I really do love the snow. Can't tell you why, other than that when I was a little girl in Idaho, I loved walking through the snow that was as deep as my thighs (remember, I was short-- also, it snowed more then) and I still kind of miss it. I especially love how bright it is.
We did have a bit of drama when my sister got sick on Saturday night and couldn't really talk and Mom got super-worried and called an ambulance (because, we were clearly NOT going to be able to just drive her to the doctor's office); she is fine now, but quite tired, and no, we have no idea what was wrong. She was going to go to her regular doctor's office today, to get checked out, but-- surprise!-- they're closed. As is the Federal Government, which means that she doesn't have to take sick leave, being sick. Blessings abound! Also, since the ambulance came with a snow-plough in tow, we have one of the few ploughed streets in the area. Which is nice. And also means that several of the folks who live down the hill from us, whose road hasn't been ploughed, chose to park in our lot rather than risk going down hill again. That's why we had SUVs randomly sitting next to the snowbank, next to the fir tree, handily giving me a basis for comparison so that I can impress you all with how deep the snow REALLY is. (Oh, and to answer the question I'm sure you will ask: Ivy is hoping to go to the doctor's office tomorrow. She has announced that, snow day or not, she isn't going back to work until she's been checked out. Most sensible of her, I say.)

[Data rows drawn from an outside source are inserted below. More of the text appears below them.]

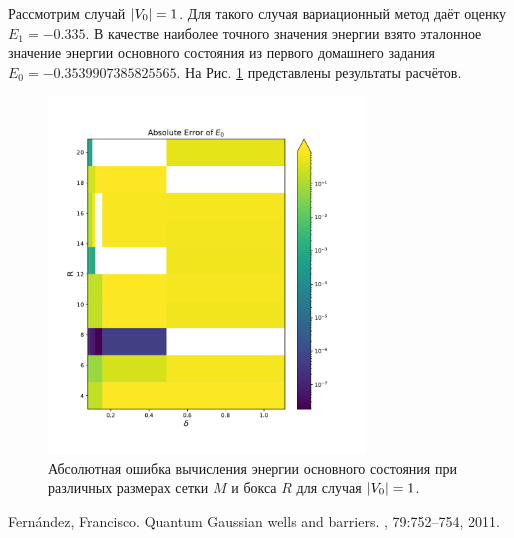 \documentclass[10pt]{article}
\begin{document}
Рассмотрим случай $\abs{V_0}=1$. Для такого случая вариационный метод даёт оценку $E_1 = -0.335$. В качестве наиболее точного значения энергии взято эталонное значение энергии основного состояния из первого домашнего задания $E_0 = -0.3539907385825565$. На Рис. \ref{fig:abserr} представлены результаты расчётов.
\begin{figure}[htbp]
    \centering
    \includegraphics[width=0.75\textwidth]{../figures/abserr}
    \caption{Абсолютная ошибка вычисления энергии основного состояния при различных размерах сетки $M$ и бокса $R$ для случая $\abs{V_0}=1$.}
    \label{fig:abserr}
\end{figure}



\begin{thebibliography}{10}
    Fernández, Francisco.
    \newblock Quantum Gaussian wells and barriers.
    , 79:752--754, 2011.
\end{thebibliography}
\end{document}
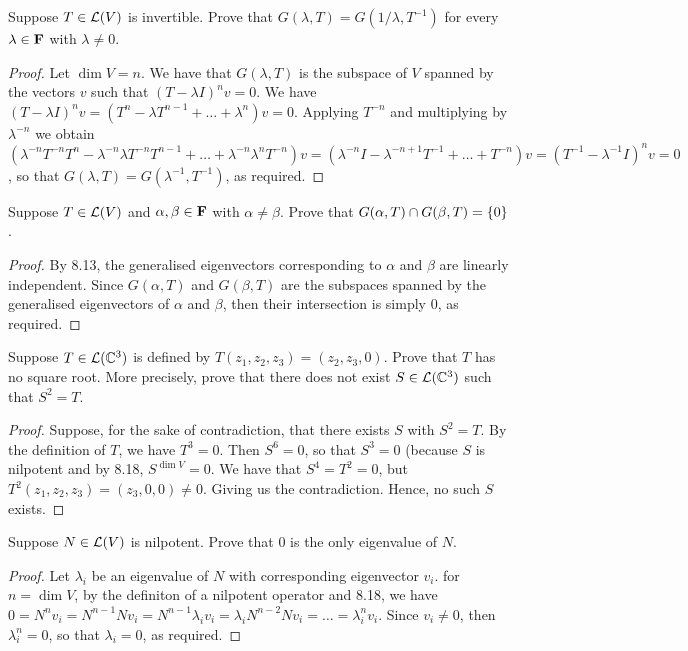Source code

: \begin{exercise}{3}
  Suppose $T\in\mathcal{L}(V)$ is invertible. Prove that $G(\lambda,T)=G(1/\lambda, T^{-1})$ for every $\lambda\in\mathbf{F}$ with $\lambda\neq 0$.
\end{exercise}
\begin{proof}
 Let $\dim V =n$. We have that $G(\lambda, T)$ is the subspace of $V$ spanned by the vectors $v$ such that $(T-\lambda I)^n v =0$. We have $(T-\lambda I)^n v=(T^n -\lambda T^{n-1}+\dots +\lambda^n)v =0$. Applying $T^{-n}$ and multiplying by $\lambda^{-n}$ we obtain $(\lambda^{-n}T^{-n}T^n -\lambda^{-n}\lambda T^{-n}T^{n-1}+\dots +\lambda^{-n}\lambda^nT^{-n})v =(\lambda^{-n}I -\lambda^{-n+1} T^{-1}+\dots + T^{-n})v =(T^{-1}-\lambda^{-1} I)^n v=0$, so that $G(\lambda, T)=G(\lambda^{-1}, T^{-1})$, as required.
\end{proof}

\begin{exercise}{4}
  Suppose $T\in\mathcal{L}(V)$ and $\alpha,\beta\in\mathbf{F}$ with $\alpha\neq\beta$. Prove that $G(\alpha,T)\cap G(\beta,T)=\{0\}$.
\end{exercise}
\begin{proof}
 By 8.13, the generalised eigenvectors corresponding to $\alpha$ and $\beta$ are linearly independent. Since $G(\alpha, T)$ and $G(\beta, T)$ are the subspaces spanned by the generalised eigenvectors of $\alpha$ and $\beta$, then their intersection is simply 0, as required.
\end{proof}

\begin{exercise}{6}
  Suppose $T\in\mathcal{L}(\mathbb{C}^3)$ is defined by $T(z_1,z_2,z_3)=(z_2,z_3,0)$. Prove that $T$ has no square root. More precisely, prove that there does not exist $S\in\mathcal{L}(\mathbb{C}^3)$ such that $S^2=T$.
\end{exercise}
\begin{proof}
 Suppose, for the sake of contradiction, that there exists $S$ with $S^2=T$. By the definition of $T$, we have $T^3=0$. Then $S^6=0$, so that $S^3=0$ (because $S$ is nilpotent and by 8.18, $S^{\dim V}=0$. We have that $S^4 = T^2 =0$, but $T^2(z_1,z_2,z_3) =(z_3,0,0)\neq 0$. Giving us the contradiction. Hence, no such $S$ exists.
\end{proof}

\begin{exercise}{7}
  Suppose $N\in\mathcal{L}(V)$ is nilpotent. Prove that 0 is the only eigenvalue of $N$.
\end{exercise}
\begin{proof}
 Let $\lambda_i$ be an eigenvalue of $N$ with corresponding eigenvector $v_i$. for $n=\dim V$, by the definiton of a nilpotent operator and 8.18, we have $0 =N^nv_i =N^{n-1}Nv_i =N^{n-1}\lambda_i v_i =\lambda_iN^{n-2}Nv_i =\dots =\lambda_i^n v_i$. Since $v_i\neq 0$, then $\lambda_i^n=0$, so that $\lambda_i=0$, as required.
\end{proof}

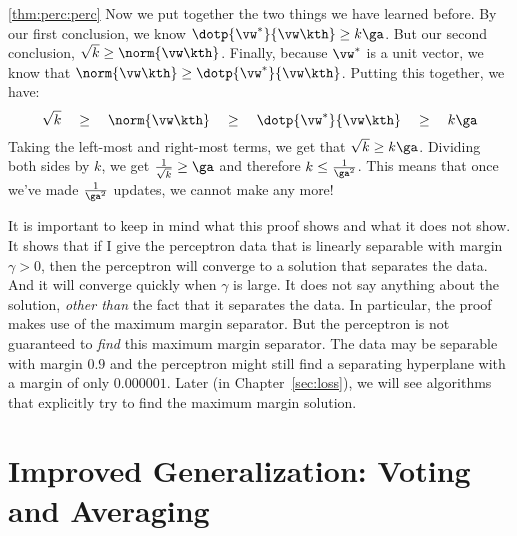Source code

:\begin{myproof}{\ref{thm:perc:perc}}
  Now we put together the two things we have learned before.  By our
  first conclusion, we know $\dotp{\vw^*}{\vw\kth} \geq k \ga$.  But
  our second conclusion, $\sqrt{k} \geq \norm{\vw\kth}$.  Finally,
  because $\vw^*$ is a unit vector, we know that $\norm{\vw\kth} \geq
  \dotp{\vw^*}{\vw\kth}$.  Putting this together, we have:
  \begin{equation}
    \sqrt k
    \quad\geq\quad
    \norm{\vw\kth}
    \quad\geq\quad
    \dotp{\vw^*}{\vw\kth}
    \quad\geq\quad
    k\ga
  \end{equation}
  Taking the left-most and right-most terms, we get that $\sqrt{k}
  \geq k \ga$.  Dividing both sides by $k$, we get $\frac 1 {\sqrt{k}}
  \geq \ga$ and therefore $k \leq \frac 1 {\ga^2}$.  This means
  that once we've made $\frac 1 {\ga^2}$ updates, we cannot make
  any more!
\end{myproof}


It is important to keep in mind what this proof shows and what it does
not show.  It shows that if I give the perceptron data that is
linearly separable with margin $\gamma > 0$, then the perceptron will
converge to a solution that separates the data.  And it will converge
quickly when $\gamma$ is large.  It does not say anything about the
solution, \emph{other than} the fact that it separates the data.  In
particular, the proof makes use of the maximum margin separator.  But
the perceptron is not guaranteed to \emph{find} this maximum margin
separator.  The data may be separable with margin $0.9$ and the
perceptron might still find a separating hyperplane with a margin of
only $0.000001$.  Later (in Chapter~\ref{sec:loss}), we will see
algorithms that explicitly try to find the maximum margin solution.


\section{Improved Generalization: Voting and Averaging}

Also, tomorrow we are getting another light storm, originally predicted to be 6 inches-- now they're saying 8. Ivy (my sister) and I are kind of thinking that it's possible we'll get another snow day. No telling for sure.
Now I must needs get down and help Dad again. Because of the ambulance emergency, we do have one car dug out, and (more blessings!) Mom already left for a work trip and Dad is going out to Utah for a family thing tomorrow, which means (this is the blessing part) we don't really need that much in terms of car-age. Still, it would be nice if Ivy and I didn't have to coordinate to try to get us both to and from work and, for me, school, so Dad and I are trying to get Mom's car out. Dad decided to just gamble and try to drive it over the snow which hadn't been removed yet. He lost. We're now trying to dig out under the car. Also, Ivy suggested that I might walk to the grocery store for more peanut butter chips (being good Mormons-- meaning, in this instance, that we keep enough food stored to last several months-- that's the only thing we don't have on hand for a Perfectly Delightful Winter Storm Snow-in). Wish me luck.